MarValous https://figshare.com/s/a3308b7087df910db38f. DEVA https://figshare.com/s/277026f0686f7685b79e
4. What is the main goal of the whole study?
propose a ML-based tool for emotion identification in software engineering text
5. What the researchers want to achieve by applying the technique(s) (e.g., calculate the sentiment polarity of app reviews)?
idem
6. Which dataset(s) the technique is applied on?
Combination of Islam and Zibran (DEVA see above) and processed Gold Standard of Novielli et al. N. Novielli, F. Calefato, and F. Lanubile. 2018. A Gold Standard for Emotion Annotation in Stack Overflow. In MSR. 14–17.
7. Is/Are the dataset(s) publicly available online? If yes, please indicate their name and links.
The combined dataset is available from https://figshare.com/s/a3308b7087df910db38f.
8. Is the application context (dataset or application domain) different from that for which the technique was originally designed?
No
9. Is the performance (precision, recall, run-time, etc.) of the technique verified? If yes, how did they verify it and what are the results?

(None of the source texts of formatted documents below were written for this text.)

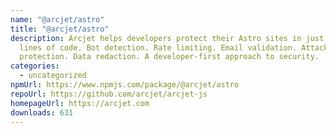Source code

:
 ```yaml
---
name: "@arcjet/astro"
title: "@arcjet/astro"
description: Arcjet helps developers protect their Astro sites in just a few
  lines of code. Bot detection. Rate limiting. Email validation. Attack
  protection. Data redaction. A developer-first approach to security.
categories:
  - uncategorized
npmUrl: https://www.npmjs.com/package/@arcjet/astro
repoUrl: https://github.com/arcjet/arcjet-js
homepageUrl: https://arcjet.com
downloads: 631
---
```

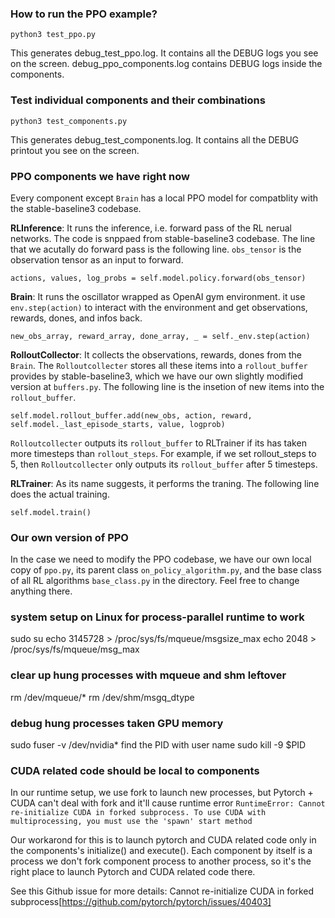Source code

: ### How to run the PPO example?
```{bash}
python3 test_ppo.py
```
This generates debug_test_ppo.log. It contains all the DEBUG logs you see on the screen.
debug_ppo_components.log contains DEBUG logs inside the components.  

### Test individual components and their combinations
```{bash}
python3 test_components.py 
```
This generates debug_test_components.log. It contains all the DEBUG printout you see on the screen.  

### PPO components we have right now
Every component except `Brain` has a local PPO model for compatblity with the stable-baseline3 codebase.  

**RLInference**: It runs the inference, i.e. forward pass of the RL nerual networks.
The code is snppaed from stable-baseline3 codebase. The line that we acutally do forward pass is the following line.
`obs_tensor` is the observation tensor as an input to forward.  
```{python}
actions, values, log_probs = self.model.policy.forward(obs_tensor)
```
  
**Brain**: It runs the oscillator wrapped as OpenAI gym environment. it use `env.step(action)` to interact with the environment and get observations, rewards, dones, and infos back.
```{python}
new_obs_array, reward_array, done_array, _ = self._env.step(action)
```
  
**RolloutCollector**: It collects the observations, rewards, dones from the `Brain`. The `Rolloutcollecter` stores all these items into a `rollout_buffer` provides by stable-baseline3, which we have our own slightly modified version at `buffers.py`. The following line is the insetion of new items into the `rollout_buffer`.    
```{python}
self.model.rollout_buffer.add(new_obs, action, reward, self.model._last_episode_starts, value, logprob)
```
  
`Rolloutcollecter` outputs its `rollout_buffer` to RLTrainer if its has taken more timesteps than `rollout_steps`.
For example, if we set rollout_steps to 5, then `Rolloutcollecter` only outputs its `rollout_buffer` after 5 timesteps.

 **RLTrainer**: As its name suggests, it performs the traning. The following line does the actual training.
 ```{python}
self.model.train()
``` 

### Our own version of PPO
In the case we need to modify the PPO codebase, we have our own local copy of `ppo.py`, its parent class `on_policy_algorithm.py`, and the base class of all RL algorithms `base_class.py` in the directory. Feel free to change anything there.  


### system setup on Linux for process-parallel runtime to work
sudo su
echo 3145728 > /proc/sys/fs/mqueue/msgsize_max
echo 2048 > /proc/sys/fs/mqueue/msg_max

### clear up hung processes with mqueue and shm leftover
rm /dev/mqueue/*
rm /dev/shm/msgq_dtype

### debug hung processes taken GPU memory 
sudo fuser -v /dev/nvidia*
find the PID with user name
sudo kill -9 $PID

### CUDA related code should be local to components
In our runtime setup, we use fork to launch new processes, but Pytorch + CUDA
can't deal with fork and it'll cause runtime error
`RuntimeError: Cannot re-initialize CUDA in forked subprocess. To use CUDA with multiprocessing, you must use the 'spawn' start method` 

Our workarond for this is to launch pytorch and CUDA related code only in the components's initialize() and execute(). Each component by itself is a process we don't fork component process to another process, so it's the right place to launch Pytorch and CUDA related code there.

See this Github issue for more details: Cannot re-initialize CUDA in forked subprocess[https://github.com/pytorch/pytorch/issues/40403]
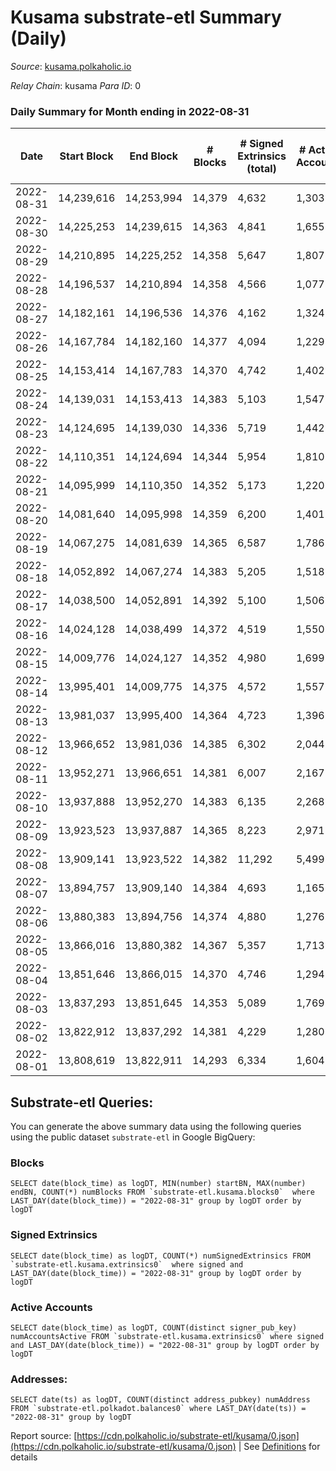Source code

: # Kusama substrate-etl Summary (Daily)

_Source_: [kusama.polkaholic.io](https://kusama.polkaholic.io)

*Relay Chain*: kusama
*Para ID*: 0



### Daily Summary for Month ending in 2022-08-31


| Date | Start Block | End Block | # Blocks | # Signed Extrinsics (total) | # Active Accounts | # Passive | # New | # Addresses with Balances | # Events | # Transfers | # XCM Transfers In | # XCM Transfers Out |
| ---- | ----------- | --------- | -------- | --------------------------- | ----------------- | --------- | ----- | ------------------------- | -------- | ----------- | ------------------ | ------------------- |
| 2022-08-31 | 14,239,616 | 14,253,994 | 14,379  | 4,632 | 1,303 |  |  | 266,043 | 724,451 | 1,459 ($3,660,216.19) | 139 ($153,008.99) | 169 ($148,296.21) |
| 2022-08-30 | 14,225,253 | 14,239,615 | 14,363  | 4,841 | 1,655 |  |  |  | 608,231 | 1,547 ($8,015,593.02) | 146 ($223,865.68) | 145 ($148,788.84) |
| 2022-08-29 | 14,210,895 | 14,225,252 | 14,358  | 5,647 | 1,807 |  |  |  | 635,599 | 1,940 ($2,803,521.80) | 158 ($348,494.10) | 152 ($193,264.28) |
| 2022-08-28 | 14,196,537 | 14,210,894 | 14,358  | 4,566 | 1,077 |  |  |  | 620,779 | 1,135 ($2,370,994.34) | 83 ($113,686.75) | 110 ($88,102.24) |
| 2022-08-27 | 14,182,161 | 14,196,536 | 14,376  | 4,162 | 1,324 |  |  |  | 618,334 | 1,146 ($11,742,486.34) | 124 ($321,521.29) | 132 ($419,468.64) |
| 2022-08-26 | 14,167,784 | 14,182,160 | 14,377  | 4,094 | 1,229 |  |  | 265,467 | 619,992 | 1,520 ($5,007,549.23) | 146 ($314,683.81) | 140 ($186,930.13) |
| 2022-08-25 | 14,153,414 | 14,167,783 | 14,370  | 4,742 | 1,402 |  |  | 265,360 | 612,992 | 1,361 ($3,881,513.19) | 114 ($654,030.00) | 136 ($359,224.98) |
| 2022-08-24 | 14,139,031 | 14,153,413 | 14,383  | 5,103 | 1,547 |  |  | 265,255 | 605,095 | 1,442 ($4,356,175.83) | 115 ($299,084.32) | 125 ($235,403.94) |
| 2022-08-23 | 14,124,695 | 14,139,030 | 14,336  | 5,719 | 1,442 |  |  | 265,146 | 604,412 | 1,505 ($5,640,925.34) | 147 ($170,848.40) | 155 ($289,042.04) |
| 2022-08-22 | 14,110,351 | 14,124,694 | 14,344  | 5,954 | 1,810 |  |  | 265,035 | 634,980 | 1,827 ($3,432,096.51) | 152 ($393,154.11) | 167 ($819,296.75) |
| 2022-08-21 | 14,095,999 | 14,110,350 | 14,352  | 5,173 | 1,220 |  |  |  | 646,457 | 1,428 ($1,966,901.68) | 182 ($325,648.17) | 221 ($561,189.29) |
| 2022-08-20 | 14,081,640 | 14,095,998 | 14,359  | 6,200 | 1,401 |  |  | 264,867 | 609,581 | 1,576 ($3,623,805.89) | 97 ($119,385.89) | 132 ($418,760.26) |
| 2022-08-19 | 14,067,275 | 14,081,639 | 14,365  | 6,587 | 1,786 |  |  |  | 599,389 | 1,829 ($13,567,483.16) | 174 ($462,594.91) | 238 ($719,015.44) |
| 2022-08-18 | 14,052,892 | 14,067,274 | 14,383  | 5,205 | 1,518 |  |  |  | 638,612 | 1,505 ($3,393,599.88) | 171 ($564,288.58) | 215 ($673,838.08) |
| 2022-08-17 | 14,038,500 | 14,052,891 | 14,392  | 5,100 | 1,506 |  |  |  | 592,986 | 1,492 ($2,737,163.86) | 147 ($566,221.08) | 169 ($356,711.03) |
| 2022-08-16 | 14,024,128 | 14,038,499 | 14,372  | 4,519 | 1,550 |  |  |  | 604,453 | 1,386 ($4,579,128.01) | 129 ($219,795.26) | 175 ($203,948.77) |
| 2022-08-15 | 14,009,776 | 14,024,127 | 14,352  | 4,980 | 1,699 |  |  |  | 597,364 | 1,432 ($3,588,762.43) | 167 ($302,491.31) | 152 ($209,391.23) |
| 2022-08-14 | 13,995,401 | 14,009,775 | 14,375  | 4,572 | 1,557 |  |  |  | 618,386 | 1,854 ($4,353,270.69) | 292 ($638,678.81) | 291 ($778,476.13) |
| 2022-08-13 | 13,981,037 | 13,995,400 | 14,364  | 4,723 | 1,396 |  |  |  | 589,072 | 1,474 ($2,514,369.12) | 147 ($227,757.84) | 224 ($489,516.62) |
| 2022-08-12 | 13,966,652 | 13,981,036 | 14,385  | 6,302 | 2,044 |  |  |  | 611,399 | 2,011 ($3,476,124.95) | 146 ($183,402.54) | 316 ($335,618.37) |
| 2022-08-11 | 13,952,271 | 13,966,651 | 14,381  | 6,007 | 2,167 |  |  |  | 602,111 | 2,560 ($32,686,709.78) | 228 ($319,152.35) | 506 ($4,061,332.95) |
| 2022-08-10 | 13,937,888 | 13,952,270 | 14,383  | 6,135 | 2,268 |  |  | 263,537 | 603,191 | 2,564 ($24,415,335.85) | 196 ($4,123,646.68) | 462 ($584,931.56) |
| 2022-08-09 | 13,923,523 | 13,937,887 | 14,365  | 8,223 | 2,971 |  |  | 263,334 | 732,553 | 3,213 ($8,498,167.84) | 231 ($369,412.63) | 533 ($712,365.09) |
| 2022-08-08 | 13,909,141 | 13,923,522 | 14,382  | 11,292 | 5,499 |  |  | 263,049 | 805,415 | 71,988 ($130,528,281.32) | 388 ($2,843,688.67) | 1,023 ($10,562,218.88) |
| 2022-08-07 | 13,894,757 | 13,909,140 | 14,384  | 4,693 | 1,165 |  |  | 261,512 | 591,609 | 1,785 ($3,887,062.88) | 268 ($834,657.36) | 348 ($621,361.74) |
| 2022-08-06 | 13,880,383 | 13,894,756 | 14,374  | 4,880 | 1,276 |  |  | 261,395 | 595,919 | 1,252 ($4,038,994.50) | 266 ($794,023.23) | 244 ($883,833.28) |
| 2022-08-05 | 13,866,016 | 13,880,382 | 14,367  | 5,357 | 1,713 |  |  | 261,318 | 639,140 | 1,838 ($4,270,032.53) | 218 ($243,497.23) | 120 ($347,774.67) |
| 2022-08-04 | 13,851,646 | 13,866,015 | 14,370  | 4,746 | 1,294 |  |  | 261,236 | 571,838 | 1,145 ($2,738,778.70) | 289 ($207,001.23) | 129 ($209,024.15) |
| 2022-08-03 | 13,837,293 | 13,851,645 | 14,353  | 5,089 | 1,769 |  |  |  | 580,096 | 1,207 ($3,023,065.40) | 235 ($70,063.88) | 99 ($137,852.38) |
| 2022-08-02 | 13,822,912 | 13,837,292 | 14,381  | 4,229 | 1,280 |  |  | 261,179 | 573,226 | 1,129 ($6,266,205.99) | 226 ($273,585.96) | 148 ($404,342.67) |
| 2022-08-01 | 13,808,619 | 13,822,911 | 14,293  | 6,334 | 1,604 |  |  |  | 649,978 | 1,148 ($1,910,937.23) | 189 ($322,314.59) | 136 ($154,255.52) |

## Substrate-etl Queries:
You can generate the above summary data using the following queries using the public dataset `substrate-etl` in Google BigQuery:


### Blocks
```
SELECT date(block_time) as logDT, MIN(number) startBN, MAX(number) endBN, COUNT(*) numBlocks FROM `substrate-etl.kusama.blocks0`  where LAST_DAY(date(block_time)) = "2022-08-31" group by logDT order by logDT
```


### Signed Extrinsics
```
SELECT date(block_time) as logDT, COUNT(*) numSignedExtrinsics FROM `substrate-etl.kusama.extrinsics0`  where signed and LAST_DAY(date(block_time)) = "2022-08-31" group by logDT order by logDT
```


### Active Accounts
```
SELECT date(block_time) as logDT, COUNT(distinct signer_pub_key) numAccountsActive FROM `substrate-etl.kusama.extrinsics0` where signed and LAST_DAY(date(block_time)) = "2022-08-31" group by logDT order by logDT
```


### Addresses:
```
SELECT date(ts) as logDT, COUNT(distinct address_pubkey) numAddress FROM `substrate-etl.polkadot.balances0` where LAST_DAY(date(ts)) = "2022-08-31" group by logDT
```



Report source: [https://cdn.polkaholic.io/substrate-etl/kusama/0.json](https://cdn.polkaholic.io/substrate-etl/kusama/0.json) | See [Definitions](/DEFINITIONS.md) for details
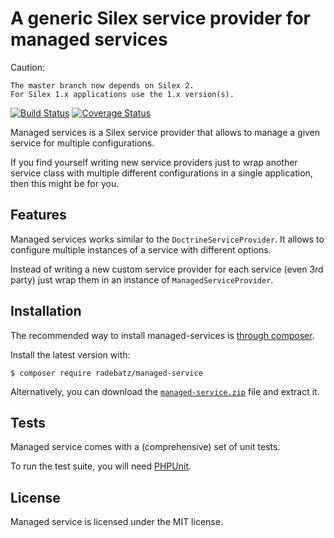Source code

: A generic Silex service provider for managed services
=====================================================

Caution:

    The master branch now depends on Silex 2. 
    For Silex 1.x applications use the 1.x version(s).


[![Build Status](https://travis-ci.org/DerManoMann/managed-service.png)](https://travis-ci.org/DerManoMann/managed-service)
[![Coverage Status](https://coveralls.io/repos/DerManoMann/managed-service/badge.png)](https://coveralls.io/r/DerManoMann/managed-service)


Managed services is a Silex service provider that allows to manage a given service for
multiple configurations.

If you find yourself writing new service providers just to wrap another service class with
multiple different configurations in a single application, then this might be for you.


## Features
Managed services works similar to the `DoctrineServiceProvider`. It allows to configure
multiple instances of a service with different options.

Instead of writing a new custom service provider for each service (even 3rd party) just
wrap them in an instance of `ManagedServiceProvider`.


## Installation
The recommended way to install managed-services is [through
composer](http://getcomposer.org).


Install the latest version with:
```
$ composer require radebatz/managed-service
```

Alternatively, you can download the [`managed-service.zip`][1] file and extract it.


## Tests
Managed service comes with a (comprehensive) set of unit tests.

To run the test suite, you will need [PHPUnit](http://phpunit.de/manual/current/en/).



## License
Managed service is licensed under the MIT license.


[1]: https://github.com/DerManoMann/managed-service/archive/master.zip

It is not really verification. The authors compare DEVA and MarValous in terms of precision, recall and F1 and show that for depression (LALV) and relaxation (LAHV) MarValous consistently outperforms DEVA; for excitation (HAHV) MarValous achieved higher recall and F1 but lower precision; for stress (HALV) - higher precision and F1 but lower recall.
10. Does the paper replicate the results of previous work? If yes, leave a summary of the findings (confirm/partially confirms/contradicts).
N/A
11. What success metrics are used?
N/A
12. Write down any other comments/notes here.
-